Task requirements:
Print the records below word for word, beginning with the first line and ending once the line containing "## 📥 Submitting Code Changes" is printed.

Task input:
[Start of section]
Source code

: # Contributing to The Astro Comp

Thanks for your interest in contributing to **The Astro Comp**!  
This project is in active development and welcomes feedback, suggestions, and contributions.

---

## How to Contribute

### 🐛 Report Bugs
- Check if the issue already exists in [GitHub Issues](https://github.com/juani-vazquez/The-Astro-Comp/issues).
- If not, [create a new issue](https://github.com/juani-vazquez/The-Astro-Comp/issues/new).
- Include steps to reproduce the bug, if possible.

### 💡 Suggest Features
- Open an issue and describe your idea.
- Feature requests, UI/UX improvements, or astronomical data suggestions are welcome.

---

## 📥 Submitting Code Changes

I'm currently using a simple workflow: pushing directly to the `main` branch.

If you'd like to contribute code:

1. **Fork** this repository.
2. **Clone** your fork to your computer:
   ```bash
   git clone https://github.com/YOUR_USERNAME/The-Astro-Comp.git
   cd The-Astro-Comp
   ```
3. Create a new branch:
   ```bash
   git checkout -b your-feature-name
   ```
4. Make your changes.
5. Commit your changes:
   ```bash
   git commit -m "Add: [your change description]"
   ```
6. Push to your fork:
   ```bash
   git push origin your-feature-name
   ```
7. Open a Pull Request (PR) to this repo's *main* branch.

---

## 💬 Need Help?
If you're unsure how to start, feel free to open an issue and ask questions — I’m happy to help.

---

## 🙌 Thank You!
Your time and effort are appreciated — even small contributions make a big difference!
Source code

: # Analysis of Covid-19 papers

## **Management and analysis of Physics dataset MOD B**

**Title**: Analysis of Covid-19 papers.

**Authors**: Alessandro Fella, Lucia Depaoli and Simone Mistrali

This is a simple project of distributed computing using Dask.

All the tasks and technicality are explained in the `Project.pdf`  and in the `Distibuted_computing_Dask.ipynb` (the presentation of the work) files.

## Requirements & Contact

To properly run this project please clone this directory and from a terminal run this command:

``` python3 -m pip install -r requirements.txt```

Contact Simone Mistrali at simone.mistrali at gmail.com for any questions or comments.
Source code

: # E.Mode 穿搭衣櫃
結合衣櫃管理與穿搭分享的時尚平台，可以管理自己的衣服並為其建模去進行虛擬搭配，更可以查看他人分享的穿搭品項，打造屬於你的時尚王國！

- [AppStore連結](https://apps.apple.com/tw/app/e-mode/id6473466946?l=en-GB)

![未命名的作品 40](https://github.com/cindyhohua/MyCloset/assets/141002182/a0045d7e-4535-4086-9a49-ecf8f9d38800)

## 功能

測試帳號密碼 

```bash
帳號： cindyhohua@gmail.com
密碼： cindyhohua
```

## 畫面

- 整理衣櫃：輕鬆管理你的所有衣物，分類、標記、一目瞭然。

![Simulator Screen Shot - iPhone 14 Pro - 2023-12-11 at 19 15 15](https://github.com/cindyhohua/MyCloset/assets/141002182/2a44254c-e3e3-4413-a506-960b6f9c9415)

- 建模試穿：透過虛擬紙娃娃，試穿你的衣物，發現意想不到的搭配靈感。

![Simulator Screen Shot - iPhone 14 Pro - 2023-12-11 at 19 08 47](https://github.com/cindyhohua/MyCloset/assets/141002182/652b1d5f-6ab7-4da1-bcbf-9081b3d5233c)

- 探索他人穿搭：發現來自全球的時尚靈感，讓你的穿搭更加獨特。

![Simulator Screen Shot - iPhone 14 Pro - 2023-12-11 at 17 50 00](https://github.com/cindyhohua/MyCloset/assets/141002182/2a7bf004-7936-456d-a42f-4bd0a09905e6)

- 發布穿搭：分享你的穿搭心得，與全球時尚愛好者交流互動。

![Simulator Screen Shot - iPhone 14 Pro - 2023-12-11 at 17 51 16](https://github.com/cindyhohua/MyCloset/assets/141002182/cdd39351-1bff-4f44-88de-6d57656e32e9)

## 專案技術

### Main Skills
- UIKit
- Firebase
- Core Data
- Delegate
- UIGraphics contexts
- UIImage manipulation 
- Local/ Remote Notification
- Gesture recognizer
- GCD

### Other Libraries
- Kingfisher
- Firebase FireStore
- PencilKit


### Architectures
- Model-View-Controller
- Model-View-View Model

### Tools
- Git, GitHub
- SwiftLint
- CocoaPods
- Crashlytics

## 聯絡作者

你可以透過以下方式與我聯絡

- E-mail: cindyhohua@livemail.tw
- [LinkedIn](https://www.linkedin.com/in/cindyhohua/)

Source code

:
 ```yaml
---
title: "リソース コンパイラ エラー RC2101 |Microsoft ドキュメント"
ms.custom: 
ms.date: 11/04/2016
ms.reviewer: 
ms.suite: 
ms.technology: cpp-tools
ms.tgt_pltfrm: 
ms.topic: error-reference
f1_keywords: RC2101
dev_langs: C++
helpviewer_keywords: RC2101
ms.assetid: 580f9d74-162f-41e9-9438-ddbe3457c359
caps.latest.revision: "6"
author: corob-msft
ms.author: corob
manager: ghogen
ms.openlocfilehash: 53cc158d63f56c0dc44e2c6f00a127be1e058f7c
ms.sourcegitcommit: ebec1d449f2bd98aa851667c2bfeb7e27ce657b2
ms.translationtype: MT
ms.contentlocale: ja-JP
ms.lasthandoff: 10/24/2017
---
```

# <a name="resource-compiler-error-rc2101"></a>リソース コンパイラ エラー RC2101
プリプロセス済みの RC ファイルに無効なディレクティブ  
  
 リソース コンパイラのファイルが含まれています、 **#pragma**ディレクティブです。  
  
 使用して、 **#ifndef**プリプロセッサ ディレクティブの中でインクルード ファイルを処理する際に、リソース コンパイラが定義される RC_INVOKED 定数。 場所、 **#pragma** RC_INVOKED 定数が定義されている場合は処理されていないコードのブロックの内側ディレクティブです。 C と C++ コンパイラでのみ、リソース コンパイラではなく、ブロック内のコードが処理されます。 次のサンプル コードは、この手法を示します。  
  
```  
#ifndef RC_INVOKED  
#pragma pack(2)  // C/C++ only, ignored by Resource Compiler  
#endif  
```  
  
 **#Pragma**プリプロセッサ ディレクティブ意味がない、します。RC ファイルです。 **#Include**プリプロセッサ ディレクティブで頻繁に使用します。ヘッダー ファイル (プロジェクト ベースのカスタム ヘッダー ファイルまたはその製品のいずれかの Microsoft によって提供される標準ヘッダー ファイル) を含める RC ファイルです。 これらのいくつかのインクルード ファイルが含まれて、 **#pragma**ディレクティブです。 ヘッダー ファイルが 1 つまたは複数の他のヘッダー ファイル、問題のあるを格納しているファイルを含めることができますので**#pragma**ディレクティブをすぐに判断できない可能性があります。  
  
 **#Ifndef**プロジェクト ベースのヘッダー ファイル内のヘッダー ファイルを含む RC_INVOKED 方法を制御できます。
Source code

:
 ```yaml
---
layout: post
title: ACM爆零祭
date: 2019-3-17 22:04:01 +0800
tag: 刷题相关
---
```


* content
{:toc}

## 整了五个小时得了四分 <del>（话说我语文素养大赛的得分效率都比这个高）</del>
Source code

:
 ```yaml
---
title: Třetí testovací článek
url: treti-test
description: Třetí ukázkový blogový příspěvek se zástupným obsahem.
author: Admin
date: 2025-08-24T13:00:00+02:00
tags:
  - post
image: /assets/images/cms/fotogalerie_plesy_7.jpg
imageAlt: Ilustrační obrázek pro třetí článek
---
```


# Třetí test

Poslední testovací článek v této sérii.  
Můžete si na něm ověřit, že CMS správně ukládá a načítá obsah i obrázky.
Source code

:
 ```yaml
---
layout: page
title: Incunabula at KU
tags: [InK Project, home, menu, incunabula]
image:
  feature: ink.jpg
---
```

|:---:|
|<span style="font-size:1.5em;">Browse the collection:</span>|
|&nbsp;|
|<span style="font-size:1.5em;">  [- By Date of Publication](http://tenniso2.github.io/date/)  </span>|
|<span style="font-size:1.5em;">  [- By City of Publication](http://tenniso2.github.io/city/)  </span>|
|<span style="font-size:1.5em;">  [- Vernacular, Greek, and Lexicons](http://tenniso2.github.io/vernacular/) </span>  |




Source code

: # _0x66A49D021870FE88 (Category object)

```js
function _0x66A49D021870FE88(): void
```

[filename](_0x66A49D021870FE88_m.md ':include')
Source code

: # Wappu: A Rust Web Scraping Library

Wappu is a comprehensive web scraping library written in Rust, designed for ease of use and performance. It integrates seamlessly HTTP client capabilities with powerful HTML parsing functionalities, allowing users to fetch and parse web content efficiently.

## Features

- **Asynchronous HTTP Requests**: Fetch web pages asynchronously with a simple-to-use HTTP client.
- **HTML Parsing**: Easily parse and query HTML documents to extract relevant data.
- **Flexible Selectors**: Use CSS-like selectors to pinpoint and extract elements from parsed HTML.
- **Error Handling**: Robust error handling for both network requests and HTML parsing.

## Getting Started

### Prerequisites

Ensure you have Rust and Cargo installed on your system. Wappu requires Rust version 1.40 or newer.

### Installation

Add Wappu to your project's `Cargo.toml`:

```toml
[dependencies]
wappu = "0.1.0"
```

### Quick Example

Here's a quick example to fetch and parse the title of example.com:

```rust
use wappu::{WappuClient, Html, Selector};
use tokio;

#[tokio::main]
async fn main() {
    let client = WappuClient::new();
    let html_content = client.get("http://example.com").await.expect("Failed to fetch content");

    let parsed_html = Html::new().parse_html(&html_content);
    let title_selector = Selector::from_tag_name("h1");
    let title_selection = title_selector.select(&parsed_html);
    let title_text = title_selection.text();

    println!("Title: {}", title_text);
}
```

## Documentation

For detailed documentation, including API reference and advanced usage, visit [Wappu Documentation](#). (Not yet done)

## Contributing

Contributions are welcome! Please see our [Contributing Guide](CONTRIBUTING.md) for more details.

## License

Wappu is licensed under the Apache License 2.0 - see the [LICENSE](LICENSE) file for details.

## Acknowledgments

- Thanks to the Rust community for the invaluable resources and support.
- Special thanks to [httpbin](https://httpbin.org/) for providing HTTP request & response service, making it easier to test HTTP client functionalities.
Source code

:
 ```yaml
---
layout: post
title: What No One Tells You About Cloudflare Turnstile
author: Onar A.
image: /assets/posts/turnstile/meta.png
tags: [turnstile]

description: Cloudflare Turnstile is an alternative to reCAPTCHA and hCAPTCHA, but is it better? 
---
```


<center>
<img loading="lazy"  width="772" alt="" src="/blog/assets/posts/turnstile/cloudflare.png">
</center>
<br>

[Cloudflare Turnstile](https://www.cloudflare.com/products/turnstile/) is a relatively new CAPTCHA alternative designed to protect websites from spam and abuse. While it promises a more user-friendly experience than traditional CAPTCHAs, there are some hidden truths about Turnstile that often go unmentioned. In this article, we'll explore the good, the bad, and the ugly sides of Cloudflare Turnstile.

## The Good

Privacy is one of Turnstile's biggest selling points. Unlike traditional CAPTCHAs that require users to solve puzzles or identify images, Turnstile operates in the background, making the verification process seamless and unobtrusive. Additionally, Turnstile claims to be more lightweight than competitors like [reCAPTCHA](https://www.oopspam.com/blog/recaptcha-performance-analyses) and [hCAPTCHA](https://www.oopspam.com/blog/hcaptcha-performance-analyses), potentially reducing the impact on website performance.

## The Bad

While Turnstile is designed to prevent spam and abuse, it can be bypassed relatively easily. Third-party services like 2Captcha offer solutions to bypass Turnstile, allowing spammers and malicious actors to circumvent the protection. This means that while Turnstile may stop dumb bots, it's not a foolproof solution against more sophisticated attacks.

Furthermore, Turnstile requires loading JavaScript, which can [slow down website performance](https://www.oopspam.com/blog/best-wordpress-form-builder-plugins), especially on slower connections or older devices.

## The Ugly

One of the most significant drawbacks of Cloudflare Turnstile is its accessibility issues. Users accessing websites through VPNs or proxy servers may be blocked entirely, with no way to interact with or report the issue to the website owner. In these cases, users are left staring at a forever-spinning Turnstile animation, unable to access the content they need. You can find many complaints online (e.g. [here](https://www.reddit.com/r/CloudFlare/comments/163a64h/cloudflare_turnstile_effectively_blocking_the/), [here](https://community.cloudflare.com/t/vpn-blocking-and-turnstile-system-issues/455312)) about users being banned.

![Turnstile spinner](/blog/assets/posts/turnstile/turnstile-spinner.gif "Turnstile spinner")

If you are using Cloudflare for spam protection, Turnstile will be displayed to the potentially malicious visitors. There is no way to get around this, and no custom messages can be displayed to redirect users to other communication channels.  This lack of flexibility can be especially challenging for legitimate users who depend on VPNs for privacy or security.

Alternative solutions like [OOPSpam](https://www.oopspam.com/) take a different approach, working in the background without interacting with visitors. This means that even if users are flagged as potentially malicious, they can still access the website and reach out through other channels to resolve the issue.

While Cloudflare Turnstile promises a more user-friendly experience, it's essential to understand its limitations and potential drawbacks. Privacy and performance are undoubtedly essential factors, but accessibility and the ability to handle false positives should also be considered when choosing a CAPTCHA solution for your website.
[End of section]
Response box:
Source code

: # Contributing to The Astro Comp

Thanks for your interest in contributing to **The Astro Comp**!  
This project is in active development and welcomes feedback, suggestions, and contributions.

---

## How to Contribute

### 🐛 Report Bugs
- Check if the issue already exists in [GitHub Issues](https://github.com/juani-vazquez/The-Astro-Comp/issues).
- If not, [create a new issue](https://github.com/juani-vazquez/The-Astro-Comp/issues/new).
- Include steps to reproduce the bug, if possible.

### 💡 Suggest Features
- Open an issue and describe your idea.
- Feature requests, UI/UX improvements, or astronomical data suggestions are welcome.

---

## 📥 Submitting Code Changes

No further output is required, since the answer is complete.